REQUIRED WORK: All lines from the one with "category: loose-lay-lvt-acoustx" to the end of the entries below must be written out exactly. Leave out any other line.

[Records from a data collection]
· · · ·
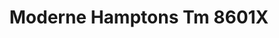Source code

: ---
title: Moderne Hamptons Tm 8601X
designer: To Market
image_primary: img/8601%20FLOOR%20copy.jpg
href: https://www.tomkt.com/front-row-ballet
description: "Size%3A%207.08%22%20X%2047.24%22%A0/%20Wear%20layer%3A%20.5mm%20%2820mil%29%20/%20Edge%3A%20Square%20/%20Thickness%3A%205.0mm%20%3D%A04.0mm%20Vinyl%20Top%20+%201.0mm%20AcoustX%20Sound%20Absorbing%20Backing%20/%20Sq.ft/Ctn%3A%2023.25%A0/%20Installation%3A%20Glue%20Down"
tags: 
  - to-market
  - loose-lay-lvt-acoustx
category: loose-lay-lvt-acoustx
subtitle: 
manufacturer: ToMarket
slug: /manufacturers/to-market/loose-lay-lvt-acoustx/to-market-moderne-hamptons-tm-8601-x
---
· · · ·
SOLUTION TO THIS EXERCISE:
category: loose-lay-lvt-acoustx
subtitle: 
manufacturer: ToMarket
slug: /manufacturers/to-market/loose-lay-lvt-acoustx/to-market-moderne-hamptons-tm-8601-x
---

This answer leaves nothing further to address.